=== Section Start ===

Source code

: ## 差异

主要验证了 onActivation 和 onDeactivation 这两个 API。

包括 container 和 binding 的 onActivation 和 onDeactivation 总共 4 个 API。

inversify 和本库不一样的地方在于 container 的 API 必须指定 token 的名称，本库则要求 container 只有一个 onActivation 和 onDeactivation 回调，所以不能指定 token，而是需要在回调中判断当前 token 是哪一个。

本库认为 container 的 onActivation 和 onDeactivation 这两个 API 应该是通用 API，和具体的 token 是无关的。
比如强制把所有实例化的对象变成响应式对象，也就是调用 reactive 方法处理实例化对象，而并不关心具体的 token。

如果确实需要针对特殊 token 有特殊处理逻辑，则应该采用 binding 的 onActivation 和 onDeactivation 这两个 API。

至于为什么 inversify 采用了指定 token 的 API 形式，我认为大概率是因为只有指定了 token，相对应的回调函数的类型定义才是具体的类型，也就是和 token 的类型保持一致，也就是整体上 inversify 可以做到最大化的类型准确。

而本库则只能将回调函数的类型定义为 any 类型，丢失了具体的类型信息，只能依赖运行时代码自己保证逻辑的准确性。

=== Section End ===

### ABOUT THIS TASK
Print out the whole listing exactly as it appears.

### FINISHED TASK
Source code

: ## 差异

主要验证了 onActivation 和 onDeactivation 这两个 API。

包括 container 和 binding 的 onActivation 和 onDeactivation 总共 4 个 API。

inversify 和本库不一样的地方在于 container 的 API 必须指定 token 的名称，本库则要求 container 只有一个 onActivation 和 onDeactivation 回调，所以不能指定 token，而是需要在回调中判断当前 token 是哪一个。

本库认为 container 的 onActivation 和 onDeactivation 这两个 API 应该是通用 API，和具体的 token 是无关的。
比如强制把所有实例化的对象变成响应式对象，也就是调用 reactive 方法处理实例化对象，而并不关心具体的 token。

如果确实需要针对特殊 token 有特殊处理逻辑，则应该采用 binding 的 onActivation 和 onDeactivation 这两个 API。

至于为什么 inversify 采用了指定 token 的 API 形式，我认为大概率是因为只有指定了 token，相对应的回调函数的类型定义才是具体的类型，也就是和 token 的类型保持一致，也就是整体上 inversify 可以做到最大化的类型准确。

而本库则只能将回调函数的类型定义为 any 类型，丢失了具体的类型信息，只能依赖运行时代码自己保证逻辑的准确性。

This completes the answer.